Zapraszamy na stadiony. Unikać drutu kolczastego

Nie mam wątpliwości, że oczy większości kibiców, którzy pilnie śledzą zmagania w Fortuna 1 Lidze, w najbliższy weekend będą zwrócone na Łódź.


W niedzielę Widzew będzie gościł wicelidera z Legnicy, który w sześciu ostatnich kolejkach odniósł pięć zwycięstw! Ostrzyłem sobie zęby na ten 16. kolejki, ale teraz do końca nie jestem pewien, czy ekipa Wojciech Łobodzińskiego będzie w stanie stawić czoła liderowi. „Miedzianka” w środę straciła bowiem dwóch napastników – Michała Bednarskiego i Kamila Zapolnika, co na pewno poważnie zmniejszy siłę ofensywną zespołu znad Kaczawy. Jedynym żądłem, który pozostał Miedzi jest Patryk Makuch, a włączony w ostatniej chwili do kadry Werick Caetano może być straszakiem, ale w 3. lidze.
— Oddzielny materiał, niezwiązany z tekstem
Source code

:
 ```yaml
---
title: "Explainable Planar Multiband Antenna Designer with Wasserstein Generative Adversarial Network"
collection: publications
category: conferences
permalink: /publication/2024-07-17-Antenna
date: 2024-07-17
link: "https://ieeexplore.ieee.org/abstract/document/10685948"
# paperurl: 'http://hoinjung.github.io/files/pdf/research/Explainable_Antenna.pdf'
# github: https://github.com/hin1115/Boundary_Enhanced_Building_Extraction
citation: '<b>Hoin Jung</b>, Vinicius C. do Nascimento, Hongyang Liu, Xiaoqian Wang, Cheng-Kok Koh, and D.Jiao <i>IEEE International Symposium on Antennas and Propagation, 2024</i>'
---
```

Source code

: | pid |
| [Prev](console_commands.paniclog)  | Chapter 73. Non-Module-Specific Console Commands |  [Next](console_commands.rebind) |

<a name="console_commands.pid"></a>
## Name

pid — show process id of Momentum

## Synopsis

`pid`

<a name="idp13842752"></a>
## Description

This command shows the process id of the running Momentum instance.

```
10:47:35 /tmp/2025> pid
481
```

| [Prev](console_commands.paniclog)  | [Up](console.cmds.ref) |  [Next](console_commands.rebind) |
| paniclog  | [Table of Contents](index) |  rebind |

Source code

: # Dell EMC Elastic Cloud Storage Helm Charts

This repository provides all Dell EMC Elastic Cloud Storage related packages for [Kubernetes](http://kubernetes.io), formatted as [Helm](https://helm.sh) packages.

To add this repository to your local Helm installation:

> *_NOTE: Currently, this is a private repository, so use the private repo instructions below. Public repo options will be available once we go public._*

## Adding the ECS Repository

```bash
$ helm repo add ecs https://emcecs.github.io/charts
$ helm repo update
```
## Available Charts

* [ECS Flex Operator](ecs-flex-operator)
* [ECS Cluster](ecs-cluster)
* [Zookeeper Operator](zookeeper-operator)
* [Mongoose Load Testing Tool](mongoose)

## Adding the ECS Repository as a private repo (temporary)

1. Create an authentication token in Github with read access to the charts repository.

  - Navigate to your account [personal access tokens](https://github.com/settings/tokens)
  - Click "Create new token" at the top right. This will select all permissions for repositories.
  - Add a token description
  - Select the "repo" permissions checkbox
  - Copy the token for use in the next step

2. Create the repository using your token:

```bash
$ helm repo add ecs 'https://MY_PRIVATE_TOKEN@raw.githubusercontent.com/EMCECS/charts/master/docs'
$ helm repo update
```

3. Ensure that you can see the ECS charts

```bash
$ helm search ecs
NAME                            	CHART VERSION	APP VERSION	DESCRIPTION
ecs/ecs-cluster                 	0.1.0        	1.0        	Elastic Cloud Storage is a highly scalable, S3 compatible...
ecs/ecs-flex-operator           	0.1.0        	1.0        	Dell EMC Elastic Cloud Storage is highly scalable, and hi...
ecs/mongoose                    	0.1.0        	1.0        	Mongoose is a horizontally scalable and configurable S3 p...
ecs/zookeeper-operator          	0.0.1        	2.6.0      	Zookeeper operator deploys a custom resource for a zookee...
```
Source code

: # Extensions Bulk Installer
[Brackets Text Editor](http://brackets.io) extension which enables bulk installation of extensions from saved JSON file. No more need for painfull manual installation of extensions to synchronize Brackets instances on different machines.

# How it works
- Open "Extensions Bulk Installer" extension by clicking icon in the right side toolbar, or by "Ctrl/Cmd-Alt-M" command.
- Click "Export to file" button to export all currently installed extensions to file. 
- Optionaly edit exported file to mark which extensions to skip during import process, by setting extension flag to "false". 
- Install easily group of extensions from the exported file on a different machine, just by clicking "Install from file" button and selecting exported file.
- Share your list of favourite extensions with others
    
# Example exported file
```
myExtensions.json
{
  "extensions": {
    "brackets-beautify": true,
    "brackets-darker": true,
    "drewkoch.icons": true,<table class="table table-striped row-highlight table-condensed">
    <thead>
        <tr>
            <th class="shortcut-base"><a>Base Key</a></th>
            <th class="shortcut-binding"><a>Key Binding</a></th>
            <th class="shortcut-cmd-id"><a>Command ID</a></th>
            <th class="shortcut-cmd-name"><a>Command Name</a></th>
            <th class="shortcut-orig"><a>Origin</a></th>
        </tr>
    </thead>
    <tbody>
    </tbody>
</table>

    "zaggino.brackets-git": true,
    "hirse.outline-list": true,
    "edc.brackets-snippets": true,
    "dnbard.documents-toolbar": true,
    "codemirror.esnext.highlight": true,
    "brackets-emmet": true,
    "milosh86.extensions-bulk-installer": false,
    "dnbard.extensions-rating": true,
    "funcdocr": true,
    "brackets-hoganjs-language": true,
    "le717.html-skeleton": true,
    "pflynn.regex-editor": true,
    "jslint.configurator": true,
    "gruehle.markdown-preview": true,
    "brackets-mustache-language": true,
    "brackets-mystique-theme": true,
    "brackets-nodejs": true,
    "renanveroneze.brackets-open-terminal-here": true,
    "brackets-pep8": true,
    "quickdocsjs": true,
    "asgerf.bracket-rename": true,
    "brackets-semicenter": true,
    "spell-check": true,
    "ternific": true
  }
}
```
Widzew takich kłopotów kadrowych jak jego przeciwnik nie ma, więc uchodzi za faworyta. Jak jednak wiadomo, papier przyjmie wszystko, więc łodzianie nie powinni dzielić skóry na żywym niedźwiedziu. Bo potem może się okazać, że trener Janusz Niedźwiedź i jego piłkarze po końcowym gwizdku sędziego będą wyglądali tak, jakby wdali się w gwałtowną sprzeczkę z drutem kolczastym. Niezależnie od tego, kto wyjdzie zwycięsko z tej batalii liczę na prawdziwą ucztę piłkarską. Nie przyjmuję do wiadomości scenariusza, by którykolwiek z uczestników tego hitu był już zmęczony po zawiązaniu sznurówek.